The drug is called Aducanumab and clinical trials have been so promising that it’s already been hailed a potential game changer. Even the notoriously cautious scientific community can’t hide its excitement, describing the treatment as ‘ingenious’ with ‘tantalising results.’ One doctor in the US said it was the best news in his 25-year career.

It’s easy to see why experts who’ve spent a lifetime working in the field are feeling so enthused. For Aducanumab tackles the underlying damage in the brain of people with Alzheimer’s in a totally different way to other existing treatments which work to ease symptoms of the disease, and have limited effect. In fact, despite substantial financial investment, no new drug treatments have been introduced for more than ten years.

So how does it work? Aducanumab contains an antibody which homes in on amyloid, the protein that clogs the brain in Alzheimer’s. Early stage clinical trials have been shown to visibly eliminate nearly 100 per cent of the amyloid plaques in the brain of participating Alzheimer’s patients, effectively stopping the disease in its steps.
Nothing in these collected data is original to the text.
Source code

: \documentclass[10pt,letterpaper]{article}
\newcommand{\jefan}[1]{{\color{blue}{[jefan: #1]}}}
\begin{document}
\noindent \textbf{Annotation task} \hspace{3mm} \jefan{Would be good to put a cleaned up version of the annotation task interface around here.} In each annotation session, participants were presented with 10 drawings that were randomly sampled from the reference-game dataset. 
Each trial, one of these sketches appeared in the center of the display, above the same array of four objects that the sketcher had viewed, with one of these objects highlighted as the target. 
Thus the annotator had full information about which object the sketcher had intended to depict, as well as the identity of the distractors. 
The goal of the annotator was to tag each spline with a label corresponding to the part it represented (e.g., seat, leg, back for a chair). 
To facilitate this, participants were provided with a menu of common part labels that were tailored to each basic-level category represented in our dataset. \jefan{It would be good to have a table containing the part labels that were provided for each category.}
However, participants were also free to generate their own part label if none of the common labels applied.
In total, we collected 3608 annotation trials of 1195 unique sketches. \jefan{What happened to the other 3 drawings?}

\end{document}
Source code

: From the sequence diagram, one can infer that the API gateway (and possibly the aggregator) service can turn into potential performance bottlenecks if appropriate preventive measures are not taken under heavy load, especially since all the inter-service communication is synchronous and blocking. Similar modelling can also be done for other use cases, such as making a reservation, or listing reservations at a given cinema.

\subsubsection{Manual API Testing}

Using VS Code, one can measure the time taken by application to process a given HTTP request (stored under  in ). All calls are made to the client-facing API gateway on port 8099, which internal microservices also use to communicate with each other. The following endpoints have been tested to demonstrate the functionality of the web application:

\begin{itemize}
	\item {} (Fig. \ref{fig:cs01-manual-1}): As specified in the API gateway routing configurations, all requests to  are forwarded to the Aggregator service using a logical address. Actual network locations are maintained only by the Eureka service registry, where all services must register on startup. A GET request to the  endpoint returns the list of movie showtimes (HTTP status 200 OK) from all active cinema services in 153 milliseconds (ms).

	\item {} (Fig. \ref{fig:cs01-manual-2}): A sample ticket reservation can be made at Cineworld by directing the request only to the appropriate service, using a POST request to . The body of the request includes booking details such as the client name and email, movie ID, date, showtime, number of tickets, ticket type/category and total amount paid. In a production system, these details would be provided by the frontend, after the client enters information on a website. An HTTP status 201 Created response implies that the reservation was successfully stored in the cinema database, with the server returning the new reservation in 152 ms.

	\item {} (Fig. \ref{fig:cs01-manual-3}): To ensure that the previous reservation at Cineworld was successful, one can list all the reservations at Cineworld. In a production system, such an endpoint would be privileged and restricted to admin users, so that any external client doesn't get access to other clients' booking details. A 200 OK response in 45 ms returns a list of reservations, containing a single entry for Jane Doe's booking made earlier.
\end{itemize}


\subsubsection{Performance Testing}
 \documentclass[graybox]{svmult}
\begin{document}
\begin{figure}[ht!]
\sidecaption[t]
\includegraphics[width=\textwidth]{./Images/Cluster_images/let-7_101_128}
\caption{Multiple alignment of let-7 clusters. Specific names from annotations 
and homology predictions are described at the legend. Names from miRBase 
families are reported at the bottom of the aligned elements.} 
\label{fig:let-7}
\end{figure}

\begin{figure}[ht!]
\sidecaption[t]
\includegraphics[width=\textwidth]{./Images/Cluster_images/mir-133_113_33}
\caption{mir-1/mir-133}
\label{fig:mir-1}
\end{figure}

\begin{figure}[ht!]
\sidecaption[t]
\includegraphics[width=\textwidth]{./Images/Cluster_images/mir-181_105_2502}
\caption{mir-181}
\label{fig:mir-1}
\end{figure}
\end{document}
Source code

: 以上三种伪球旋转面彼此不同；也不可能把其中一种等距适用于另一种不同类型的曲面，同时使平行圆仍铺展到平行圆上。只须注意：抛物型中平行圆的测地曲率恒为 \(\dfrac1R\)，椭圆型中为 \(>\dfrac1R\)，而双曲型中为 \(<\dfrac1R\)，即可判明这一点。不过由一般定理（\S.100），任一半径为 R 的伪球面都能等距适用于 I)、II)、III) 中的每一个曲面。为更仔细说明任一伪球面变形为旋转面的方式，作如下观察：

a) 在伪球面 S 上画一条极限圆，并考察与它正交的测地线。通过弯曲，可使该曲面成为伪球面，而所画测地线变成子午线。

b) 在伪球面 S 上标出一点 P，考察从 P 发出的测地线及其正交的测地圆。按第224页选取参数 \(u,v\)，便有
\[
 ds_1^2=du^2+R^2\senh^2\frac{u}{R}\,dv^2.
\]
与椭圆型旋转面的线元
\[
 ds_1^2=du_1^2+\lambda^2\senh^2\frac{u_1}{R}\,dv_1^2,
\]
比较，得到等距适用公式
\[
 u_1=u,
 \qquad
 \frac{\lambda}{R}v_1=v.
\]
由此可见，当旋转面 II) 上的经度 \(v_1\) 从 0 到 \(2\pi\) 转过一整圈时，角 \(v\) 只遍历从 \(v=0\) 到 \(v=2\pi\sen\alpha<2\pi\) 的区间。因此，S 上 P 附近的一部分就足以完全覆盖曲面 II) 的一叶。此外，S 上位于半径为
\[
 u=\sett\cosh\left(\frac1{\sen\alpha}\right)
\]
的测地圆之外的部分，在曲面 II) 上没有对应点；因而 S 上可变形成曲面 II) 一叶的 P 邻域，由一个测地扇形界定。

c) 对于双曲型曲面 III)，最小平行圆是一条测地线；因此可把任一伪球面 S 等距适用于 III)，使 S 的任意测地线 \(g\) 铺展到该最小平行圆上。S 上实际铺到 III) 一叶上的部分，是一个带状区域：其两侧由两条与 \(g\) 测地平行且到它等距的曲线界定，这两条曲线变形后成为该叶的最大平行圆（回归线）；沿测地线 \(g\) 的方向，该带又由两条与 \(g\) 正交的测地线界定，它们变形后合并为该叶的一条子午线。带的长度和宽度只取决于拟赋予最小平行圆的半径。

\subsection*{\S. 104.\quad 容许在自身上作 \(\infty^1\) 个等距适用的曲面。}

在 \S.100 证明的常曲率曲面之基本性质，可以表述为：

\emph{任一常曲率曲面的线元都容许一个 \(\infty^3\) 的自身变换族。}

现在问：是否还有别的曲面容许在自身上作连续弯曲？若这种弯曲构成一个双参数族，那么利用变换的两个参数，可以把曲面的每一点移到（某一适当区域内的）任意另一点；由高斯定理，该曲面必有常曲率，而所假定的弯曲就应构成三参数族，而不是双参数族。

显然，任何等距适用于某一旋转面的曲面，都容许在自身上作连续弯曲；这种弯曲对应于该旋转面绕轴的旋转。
However, it’s important to remember that the trials so far have been small, involving less than 200 people and results of small trials are not always reliable. More proof of the drug’s effectiveness is undoubtedly needed before people currently living with Alzheimer’s raise their hopes up too much. With this in mind, bigger trials involving 2,700 people in the early stages of Alzheimer’s are now underway in the UK and will be completed in 2020.

Until these results are known and the drug is deemed safe, Aducanumab remains an exciting development, but no more than that.

Unforgettable founder James Ashwell adds:

‘Aducanumab certainly sounds very promising and could well become a drug treatment of the future for Alzheimer’s, which is fantastic news. But it’s still very early days, and let’s not forget that Alzheimer’s is only one form of dementia – there are 200 types of dementia. Most experts in the field tell me we are twenty years off finding a cure for dementia. Whilst I’m sure we all hope they’re wrong, I do worry that news stories like this might over-simplify what’s actually going on, and cause people currently living with dementia and their families to have their hopes raised, and then dashed.’